(Stored data)
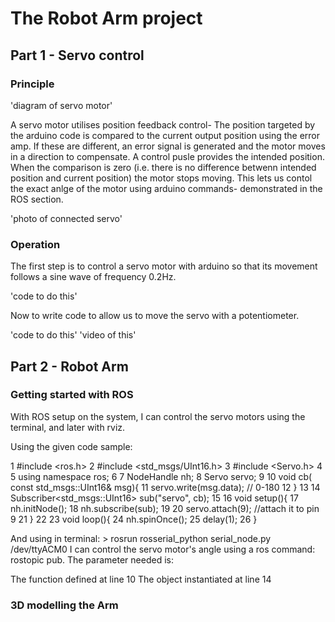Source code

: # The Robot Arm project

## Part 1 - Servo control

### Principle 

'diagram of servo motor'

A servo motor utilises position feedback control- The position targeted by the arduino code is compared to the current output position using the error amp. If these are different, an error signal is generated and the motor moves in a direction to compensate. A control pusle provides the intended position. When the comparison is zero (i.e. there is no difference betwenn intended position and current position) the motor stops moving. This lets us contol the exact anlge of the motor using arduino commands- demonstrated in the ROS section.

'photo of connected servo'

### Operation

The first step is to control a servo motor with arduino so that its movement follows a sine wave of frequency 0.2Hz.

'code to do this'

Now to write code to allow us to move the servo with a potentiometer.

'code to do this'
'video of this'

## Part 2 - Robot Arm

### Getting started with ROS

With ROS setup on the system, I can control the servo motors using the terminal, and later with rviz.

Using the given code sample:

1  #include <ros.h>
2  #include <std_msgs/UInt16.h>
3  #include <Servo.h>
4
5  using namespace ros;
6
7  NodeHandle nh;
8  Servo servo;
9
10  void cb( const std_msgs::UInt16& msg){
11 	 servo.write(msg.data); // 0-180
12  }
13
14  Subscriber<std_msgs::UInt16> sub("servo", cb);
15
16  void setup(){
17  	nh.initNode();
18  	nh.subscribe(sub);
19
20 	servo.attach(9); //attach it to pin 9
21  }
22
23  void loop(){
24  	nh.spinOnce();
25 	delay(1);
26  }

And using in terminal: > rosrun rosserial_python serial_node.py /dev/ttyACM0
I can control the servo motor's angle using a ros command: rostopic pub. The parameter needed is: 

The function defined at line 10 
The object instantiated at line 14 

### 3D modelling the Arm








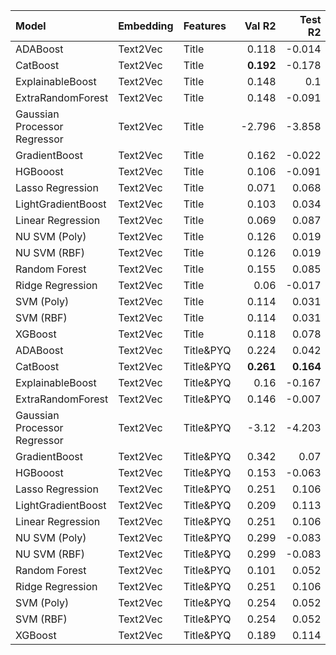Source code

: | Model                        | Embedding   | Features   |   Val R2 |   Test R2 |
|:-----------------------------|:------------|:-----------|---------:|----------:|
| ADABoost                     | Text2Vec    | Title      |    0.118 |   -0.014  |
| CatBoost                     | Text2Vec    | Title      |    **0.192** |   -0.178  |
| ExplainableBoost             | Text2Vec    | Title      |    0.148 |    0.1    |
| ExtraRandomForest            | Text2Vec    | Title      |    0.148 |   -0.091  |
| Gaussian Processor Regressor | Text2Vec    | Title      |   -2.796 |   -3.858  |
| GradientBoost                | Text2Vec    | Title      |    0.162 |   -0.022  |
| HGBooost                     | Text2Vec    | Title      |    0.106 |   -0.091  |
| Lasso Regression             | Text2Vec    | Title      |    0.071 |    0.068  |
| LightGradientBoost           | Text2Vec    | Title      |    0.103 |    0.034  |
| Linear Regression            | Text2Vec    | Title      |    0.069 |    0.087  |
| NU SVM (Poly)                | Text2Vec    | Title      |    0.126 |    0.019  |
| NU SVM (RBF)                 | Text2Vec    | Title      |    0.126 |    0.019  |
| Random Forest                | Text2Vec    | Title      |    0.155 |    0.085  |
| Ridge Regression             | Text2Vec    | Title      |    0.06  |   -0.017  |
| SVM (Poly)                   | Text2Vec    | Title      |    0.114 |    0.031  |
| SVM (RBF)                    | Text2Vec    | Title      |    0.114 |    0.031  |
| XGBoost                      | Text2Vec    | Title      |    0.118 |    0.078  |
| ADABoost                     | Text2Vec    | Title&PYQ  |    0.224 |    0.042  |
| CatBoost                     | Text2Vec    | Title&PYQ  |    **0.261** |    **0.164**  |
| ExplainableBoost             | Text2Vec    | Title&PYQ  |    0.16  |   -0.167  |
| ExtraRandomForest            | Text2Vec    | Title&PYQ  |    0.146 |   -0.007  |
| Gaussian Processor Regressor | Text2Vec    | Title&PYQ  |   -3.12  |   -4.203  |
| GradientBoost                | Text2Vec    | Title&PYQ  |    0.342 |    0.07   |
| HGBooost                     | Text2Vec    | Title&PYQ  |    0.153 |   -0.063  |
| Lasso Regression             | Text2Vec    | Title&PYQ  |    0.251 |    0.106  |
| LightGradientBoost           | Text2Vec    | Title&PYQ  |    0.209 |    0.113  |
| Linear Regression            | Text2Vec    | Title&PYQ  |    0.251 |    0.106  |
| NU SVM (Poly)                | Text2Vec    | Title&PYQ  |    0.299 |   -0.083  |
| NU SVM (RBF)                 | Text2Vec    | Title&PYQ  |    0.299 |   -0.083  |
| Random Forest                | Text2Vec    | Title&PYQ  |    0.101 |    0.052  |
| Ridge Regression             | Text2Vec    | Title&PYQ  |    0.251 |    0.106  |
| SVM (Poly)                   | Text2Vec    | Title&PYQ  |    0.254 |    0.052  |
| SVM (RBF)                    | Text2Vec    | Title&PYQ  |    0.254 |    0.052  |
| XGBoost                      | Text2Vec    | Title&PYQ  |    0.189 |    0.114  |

...

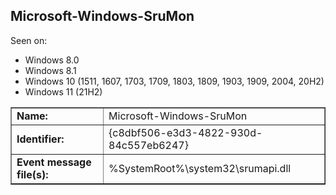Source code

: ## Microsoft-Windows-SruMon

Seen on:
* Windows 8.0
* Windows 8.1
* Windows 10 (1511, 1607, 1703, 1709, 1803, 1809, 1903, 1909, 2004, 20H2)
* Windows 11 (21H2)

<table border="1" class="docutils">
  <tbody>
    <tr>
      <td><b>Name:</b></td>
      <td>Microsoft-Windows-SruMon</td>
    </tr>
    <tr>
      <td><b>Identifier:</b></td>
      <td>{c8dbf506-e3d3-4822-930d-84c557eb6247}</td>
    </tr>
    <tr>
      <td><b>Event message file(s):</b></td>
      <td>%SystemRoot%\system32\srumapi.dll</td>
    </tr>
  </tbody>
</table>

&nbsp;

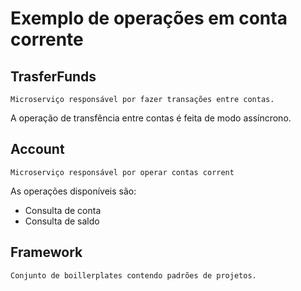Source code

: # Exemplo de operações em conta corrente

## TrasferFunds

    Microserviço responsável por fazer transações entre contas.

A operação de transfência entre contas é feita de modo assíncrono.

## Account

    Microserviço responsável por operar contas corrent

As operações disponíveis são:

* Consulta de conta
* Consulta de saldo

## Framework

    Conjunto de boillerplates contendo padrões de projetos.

==

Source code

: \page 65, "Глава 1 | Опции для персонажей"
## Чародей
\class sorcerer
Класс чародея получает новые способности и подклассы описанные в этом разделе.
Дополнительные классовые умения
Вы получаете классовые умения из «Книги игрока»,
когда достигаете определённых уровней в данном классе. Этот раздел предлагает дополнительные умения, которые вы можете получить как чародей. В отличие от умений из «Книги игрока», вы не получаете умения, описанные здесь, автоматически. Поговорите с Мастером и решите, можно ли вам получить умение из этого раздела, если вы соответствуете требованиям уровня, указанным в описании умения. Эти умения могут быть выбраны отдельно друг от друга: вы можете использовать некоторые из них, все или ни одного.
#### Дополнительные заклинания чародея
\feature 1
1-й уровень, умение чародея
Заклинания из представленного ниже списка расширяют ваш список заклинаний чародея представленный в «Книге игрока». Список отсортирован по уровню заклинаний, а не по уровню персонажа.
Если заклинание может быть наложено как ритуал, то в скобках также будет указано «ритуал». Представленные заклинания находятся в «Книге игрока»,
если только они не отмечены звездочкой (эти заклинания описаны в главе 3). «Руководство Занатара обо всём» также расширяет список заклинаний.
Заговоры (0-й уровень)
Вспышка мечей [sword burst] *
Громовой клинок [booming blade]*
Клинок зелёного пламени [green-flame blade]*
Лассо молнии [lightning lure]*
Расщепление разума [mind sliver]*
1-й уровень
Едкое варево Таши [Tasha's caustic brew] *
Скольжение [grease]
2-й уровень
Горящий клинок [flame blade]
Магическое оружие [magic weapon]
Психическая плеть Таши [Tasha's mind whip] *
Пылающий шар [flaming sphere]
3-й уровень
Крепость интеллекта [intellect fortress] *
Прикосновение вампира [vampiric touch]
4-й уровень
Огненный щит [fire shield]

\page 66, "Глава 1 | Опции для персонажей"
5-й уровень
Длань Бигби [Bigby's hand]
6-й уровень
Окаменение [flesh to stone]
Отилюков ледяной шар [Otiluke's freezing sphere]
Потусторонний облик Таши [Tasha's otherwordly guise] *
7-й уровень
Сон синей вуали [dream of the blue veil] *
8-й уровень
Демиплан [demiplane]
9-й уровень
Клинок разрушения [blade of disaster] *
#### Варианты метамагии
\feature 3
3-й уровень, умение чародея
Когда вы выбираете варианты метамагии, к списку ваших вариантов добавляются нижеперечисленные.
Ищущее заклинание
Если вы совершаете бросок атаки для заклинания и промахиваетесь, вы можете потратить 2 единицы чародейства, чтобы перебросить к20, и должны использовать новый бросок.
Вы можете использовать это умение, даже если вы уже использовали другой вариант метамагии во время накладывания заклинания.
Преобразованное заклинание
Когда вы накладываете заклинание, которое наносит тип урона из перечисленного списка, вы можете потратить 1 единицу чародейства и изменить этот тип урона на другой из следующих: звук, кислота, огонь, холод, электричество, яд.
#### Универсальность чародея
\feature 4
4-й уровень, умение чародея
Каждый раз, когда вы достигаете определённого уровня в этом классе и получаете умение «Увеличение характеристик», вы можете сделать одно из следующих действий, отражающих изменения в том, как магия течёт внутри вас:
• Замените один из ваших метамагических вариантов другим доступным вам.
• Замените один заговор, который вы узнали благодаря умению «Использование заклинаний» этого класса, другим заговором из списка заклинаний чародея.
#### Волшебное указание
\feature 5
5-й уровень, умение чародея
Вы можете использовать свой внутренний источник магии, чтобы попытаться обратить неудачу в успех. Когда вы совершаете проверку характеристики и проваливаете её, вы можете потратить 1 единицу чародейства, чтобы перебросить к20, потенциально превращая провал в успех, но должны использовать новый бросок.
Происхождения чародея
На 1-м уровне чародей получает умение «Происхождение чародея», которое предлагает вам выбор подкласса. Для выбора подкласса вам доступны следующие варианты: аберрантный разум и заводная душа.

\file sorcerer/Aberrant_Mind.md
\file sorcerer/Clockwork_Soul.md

Exercise
The lines in the entries above that carry the word "Robot" must be copied.

Exercise solution
: # The Robot Arm project
## Part 2 - Robot Arm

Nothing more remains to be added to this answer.